By Meg Tirrell
Oct. 21 (Bloomberg) -- Hollywood has found its next bad guy. Welcome back, Gordon Gekko.
Film and television studios are rushing to tap America's fixation with the financial crisis and anger at the Wall Street executives blamed for it.
News Corp.'s 20th Century Fox is making a sequel to ``Wall Street,'' where Michael Douglas's Gekko proclaimed, ``Greed is good.'' NBC's ``Law & Order'' is building episodes around financial themes. The General Electric Co. unit also is developing a one-hour series called ``Outrageous Behavior,'' a battle of the sexes set in Wall Street.
``Our development is tied to what is relevant in today's world,'' Teri Weinberg, NBC Entertainment's executive vice president overseeing comedy and drama programming, said in an e- mail. ``We hope to exemplify the foolishness of the human condition in the world of finance.''
Time Warner Inc. has slated ``Confessions of a Wall Street Shoeshine Boy'' for 2009. The movie follows a reporter who uncovers corporate criminals by befriending the man who polishes their wingtips, according to IMDB.com Inc.

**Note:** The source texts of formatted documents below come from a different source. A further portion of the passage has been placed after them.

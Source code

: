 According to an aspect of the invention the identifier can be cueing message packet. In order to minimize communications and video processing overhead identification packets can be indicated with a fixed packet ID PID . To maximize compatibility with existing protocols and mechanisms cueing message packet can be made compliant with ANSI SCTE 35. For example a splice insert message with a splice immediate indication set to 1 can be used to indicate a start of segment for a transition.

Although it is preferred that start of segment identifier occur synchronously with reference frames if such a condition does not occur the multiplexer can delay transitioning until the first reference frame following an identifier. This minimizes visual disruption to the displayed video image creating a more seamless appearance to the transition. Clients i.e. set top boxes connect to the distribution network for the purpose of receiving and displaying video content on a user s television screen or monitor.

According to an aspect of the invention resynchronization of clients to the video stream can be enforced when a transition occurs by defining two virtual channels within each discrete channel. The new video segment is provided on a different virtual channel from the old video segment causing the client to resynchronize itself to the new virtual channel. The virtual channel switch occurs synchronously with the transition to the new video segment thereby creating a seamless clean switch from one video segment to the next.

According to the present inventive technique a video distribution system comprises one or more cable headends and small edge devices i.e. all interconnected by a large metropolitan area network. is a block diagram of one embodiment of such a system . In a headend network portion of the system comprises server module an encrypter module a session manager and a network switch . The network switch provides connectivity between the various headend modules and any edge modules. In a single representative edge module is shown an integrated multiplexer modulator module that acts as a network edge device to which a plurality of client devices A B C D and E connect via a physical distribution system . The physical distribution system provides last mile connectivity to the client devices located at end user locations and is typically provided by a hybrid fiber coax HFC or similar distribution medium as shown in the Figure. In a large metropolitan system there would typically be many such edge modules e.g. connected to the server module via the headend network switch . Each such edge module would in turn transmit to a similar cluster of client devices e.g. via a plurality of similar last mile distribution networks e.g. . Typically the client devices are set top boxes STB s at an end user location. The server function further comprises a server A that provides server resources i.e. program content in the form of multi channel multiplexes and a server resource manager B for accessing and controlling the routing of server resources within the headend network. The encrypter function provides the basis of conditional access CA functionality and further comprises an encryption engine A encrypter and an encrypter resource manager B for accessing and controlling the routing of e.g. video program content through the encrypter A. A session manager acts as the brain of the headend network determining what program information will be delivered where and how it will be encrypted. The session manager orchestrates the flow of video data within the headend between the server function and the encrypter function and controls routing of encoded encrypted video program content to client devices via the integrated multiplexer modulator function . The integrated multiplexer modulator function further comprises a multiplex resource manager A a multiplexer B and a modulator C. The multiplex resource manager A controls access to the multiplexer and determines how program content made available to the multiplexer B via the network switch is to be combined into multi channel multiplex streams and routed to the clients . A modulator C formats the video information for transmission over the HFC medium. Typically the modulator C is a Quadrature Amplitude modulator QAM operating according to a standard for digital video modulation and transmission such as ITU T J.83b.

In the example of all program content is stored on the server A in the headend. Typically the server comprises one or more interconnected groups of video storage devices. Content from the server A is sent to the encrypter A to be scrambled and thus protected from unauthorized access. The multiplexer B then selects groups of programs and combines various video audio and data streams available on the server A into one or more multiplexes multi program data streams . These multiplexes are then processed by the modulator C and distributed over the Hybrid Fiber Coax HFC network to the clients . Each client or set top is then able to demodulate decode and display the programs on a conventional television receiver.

The New York-based media company will release ``The Wolf of Wall Street'' in 2010, based on the autobiography of a stockbroker involved in a 1990s securities fraud, IMDB said.
`Timed Just Right'
``These films may be timed just right to take advantage of the wave of interest'' in Wall Street and the economy, said Paul Dergarabedian, president of box-office tracker Media By Numbers in Encino, California. ``One of these movies may hope to be the next `Wall Street.'''
The crisis has renewed interest in Fox's original movie. As of Oct. 14, demand for the two-decade-old film at Netflix Inc., the largest U.S. mail-order movie service, had increased 11 percent since Sept. 1, according to Steve Swasey, a company spokesman.
The original ``Wall Street'' ends with police collecting evidence on Gekko for securities violations. The sequel follows the character after he emerges from prison, according to the trade magazine Variety. Douglas may reprise his role as Gekko, the magazine reported.

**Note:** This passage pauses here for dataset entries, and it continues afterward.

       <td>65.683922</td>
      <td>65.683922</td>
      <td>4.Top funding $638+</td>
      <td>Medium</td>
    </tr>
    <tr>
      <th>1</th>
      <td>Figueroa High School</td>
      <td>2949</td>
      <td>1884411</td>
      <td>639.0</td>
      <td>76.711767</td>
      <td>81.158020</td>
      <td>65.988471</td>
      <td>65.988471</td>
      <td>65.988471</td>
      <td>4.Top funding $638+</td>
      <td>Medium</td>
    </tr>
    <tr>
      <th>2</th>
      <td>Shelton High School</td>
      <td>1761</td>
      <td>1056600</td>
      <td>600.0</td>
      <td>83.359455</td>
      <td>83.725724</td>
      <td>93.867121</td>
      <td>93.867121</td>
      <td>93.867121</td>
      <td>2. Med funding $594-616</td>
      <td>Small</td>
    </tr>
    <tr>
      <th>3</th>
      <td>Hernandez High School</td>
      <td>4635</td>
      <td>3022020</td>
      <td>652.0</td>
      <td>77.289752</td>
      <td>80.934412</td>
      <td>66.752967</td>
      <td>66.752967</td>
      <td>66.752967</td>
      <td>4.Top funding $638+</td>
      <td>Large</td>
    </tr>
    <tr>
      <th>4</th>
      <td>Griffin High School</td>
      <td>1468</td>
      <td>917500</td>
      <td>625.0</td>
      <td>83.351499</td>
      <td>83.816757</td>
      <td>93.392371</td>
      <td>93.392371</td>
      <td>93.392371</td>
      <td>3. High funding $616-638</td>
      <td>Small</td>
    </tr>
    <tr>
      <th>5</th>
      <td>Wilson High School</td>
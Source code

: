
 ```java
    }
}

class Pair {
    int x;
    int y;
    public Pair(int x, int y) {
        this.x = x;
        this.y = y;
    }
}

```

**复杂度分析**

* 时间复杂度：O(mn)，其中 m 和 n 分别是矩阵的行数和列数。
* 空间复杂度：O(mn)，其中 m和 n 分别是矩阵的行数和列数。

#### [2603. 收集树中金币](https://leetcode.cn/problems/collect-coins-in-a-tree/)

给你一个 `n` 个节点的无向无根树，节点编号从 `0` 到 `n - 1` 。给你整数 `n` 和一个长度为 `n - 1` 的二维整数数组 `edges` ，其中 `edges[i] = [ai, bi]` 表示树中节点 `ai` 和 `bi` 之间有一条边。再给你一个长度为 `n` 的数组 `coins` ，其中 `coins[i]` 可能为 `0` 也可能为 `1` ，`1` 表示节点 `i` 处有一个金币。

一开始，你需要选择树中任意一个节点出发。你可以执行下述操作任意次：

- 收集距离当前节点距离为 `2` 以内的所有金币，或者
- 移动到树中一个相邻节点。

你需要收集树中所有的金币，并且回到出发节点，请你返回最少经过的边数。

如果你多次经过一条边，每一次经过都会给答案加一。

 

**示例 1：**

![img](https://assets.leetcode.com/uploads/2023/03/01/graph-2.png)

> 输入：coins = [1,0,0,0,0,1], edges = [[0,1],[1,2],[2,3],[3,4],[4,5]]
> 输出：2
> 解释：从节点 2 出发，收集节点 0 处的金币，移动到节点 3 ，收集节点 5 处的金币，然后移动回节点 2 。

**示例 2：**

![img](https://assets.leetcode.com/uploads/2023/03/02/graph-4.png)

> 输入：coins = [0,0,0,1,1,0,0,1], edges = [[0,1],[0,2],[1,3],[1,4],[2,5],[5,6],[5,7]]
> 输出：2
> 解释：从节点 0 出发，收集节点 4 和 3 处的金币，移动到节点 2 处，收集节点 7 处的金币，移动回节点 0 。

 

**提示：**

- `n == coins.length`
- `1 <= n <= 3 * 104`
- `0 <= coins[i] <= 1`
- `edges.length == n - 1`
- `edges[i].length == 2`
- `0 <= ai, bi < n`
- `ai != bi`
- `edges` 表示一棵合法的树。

The film is being written by Allan Loeb, whose script for ``21'' followed a group of college students who win millions by counting cards in Las Vegas. The producer is Edward R. Pressman, who worked on the original, Variety said. Pressman's company didn't return calls seeking comment.
`Chihuahua' Escape
The rush to exploit the crisis may lead to films lacking nuance and depth of character, said Stanley Weiser, who co-wrote the original ``Wall Street'' and wrote ``W.,'' the film about George W. Bush that opened on Oct. 17.
``They'll make cartoonish villains out of these people,'' said Weiser, who said he wrote a script summary for the ``Wall Street'' sequel, then stopped work when the original's co-writer and director, Oliver Stone, dropped out.

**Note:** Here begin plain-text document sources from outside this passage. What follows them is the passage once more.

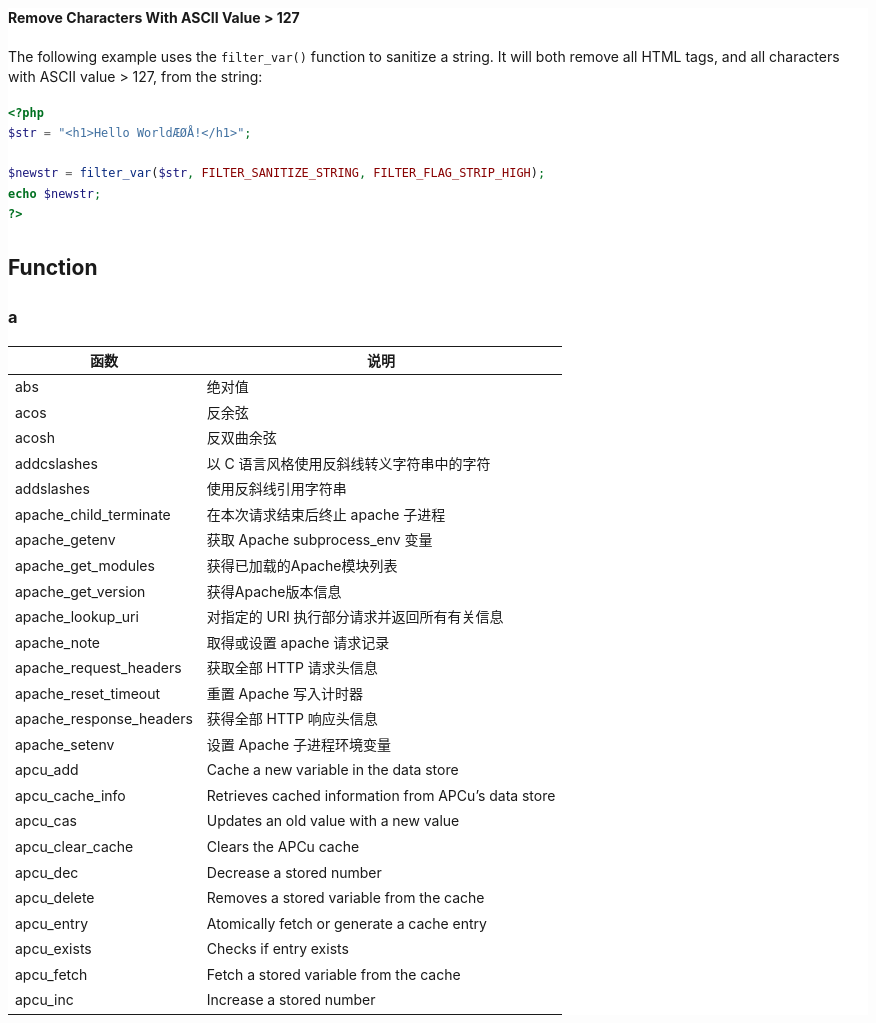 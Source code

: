 #### Remove Characters With ASCII Value > 127

The following example uses the `filter_var()` function to sanitize a string. It will both remove all HTML tags, and all characters with ASCII value > 127, from the string:

```php
<?php
$str = "<h1>Hello WorldÆØÅ!</h1>";

$newstr = filter_var($str, FILTER_SANITIZE_STRING, FILTER_FLAG_STRIP_HIGH);
echo $newstr;
?>
```



## Function


### a

| 函数                          | 说明                                                         |
| ----------------------------- | ------------------------------------------------------------ |
| abs                           | 绝对值                                                       |
| acos                          | 反余弦                                                       |
| acosh                         | 反双曲余弦                                                   |
| addcslashes                   | 以 C 语言风格使用反斜线转义字符串中的字符                    |
| addslashes                    | 使用反斜线引用字符串                                         |
| apache_child_terminate        | 在本次请求结束后终止 apache 子进程                           |
| apache_getenv                 | 获取 Apache subprocess_env 变量                              |
| apache_get_modules            | 获得已加载的Apache模块列表                                   |
| apache_get_version            | 获得Apache版本信息                                           |
| apache_lookup_uri             | 对指定的 URI 执行部分请求并返回所有有关信息                  |
| apache_note                   | 取得或设置 apache 请求记录                                   |
| apache_request_headers        | 获取全部 HTTP 请求头信息                                     |
| apache_reset_timeout          | 重置 Apache 写入计时器                                       |
| apache_response_headers       | 获得全部 HTTP 响应头信息                                     |
| apache_setenv                 | 设置 Apache 子进程环境变量                                   |
| apcu_add                      | Cache a new variable in the data store                       |
| apcu_cache_info               | Retrieves cached information from APCu’s data store          |
| apcu_cas                      | Updates an old value with a new value                        |
| apcu_clear_cache              | Clears the APCu cache                                        |
| apcu_dec                      | Decrease a stored number                                     |
| apcu_delete                   | Removes a stored variable from the cache                     |
| apcu_entry                    | Atomically fetch or generate a cache entry                   |
| apcu_exists                   | Checks if entry exists                                       |
| apcu_fetch                    | Fetch a stored variable from the cache                       |
| apcu_inc                      | Increase a stored number                                     |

Not everyone may want to watch their troubles played out in movies and TV, said Jason Squire, an instructor of cinema practice at the USC School of Cinematic Arts and editor of ``The Movie Business Book.''
``The No. 1 movie in the country for these two weekends of very serious downturns is `Beverly Hills Chihuahua,''' Squire said in an Oct. 13 interview. ``This is an example of escapism.''
``Chihuahua,'' from Walt Disney Co., has grossed $69.3 million in U.S. and Canadian theaters since its Oct. 3 release, according to Box Office Mojo LLC in Burbank, California, which tracks film performance. After two weekends at No. 1, it was supplanted by News Corp.'s ``Max Payne,'' based on a video game.
By comparison, Time Warner's ``Body of Lies,'' a political thriller starring Leonardo DiCaprio and Russell Crowe, has made $24.4 million since Oct. 10, and Stone's ``W.,'' released Oct. 17, earned $10.5 million its first weekend.
`Easy Money'
CW, the network owned by CBS Corp. and Time Warner, attempted to capture how Gekko's mindset has permeated American life in the series ``Easy Money,'' about a family of loan sharks.
``My business is based on one simple concept: Never tell yourself no,'' says the show's main character, Morgan Buffkin. ``Why not buy that new flat screen, why not take that trip to the Bahamas, why not add a few carats to the engagement ring?''
Production is on hiatus. The first seven episodes will air before the holidays and the show will restart in January, executive producers Diane Frolov and Andrew Schneider said in a an interview. ``Easy Money's'' two airings averaged fewer than 1 million viewers each, or 0.6 percent of U.S. television households, according to Nielsen Co.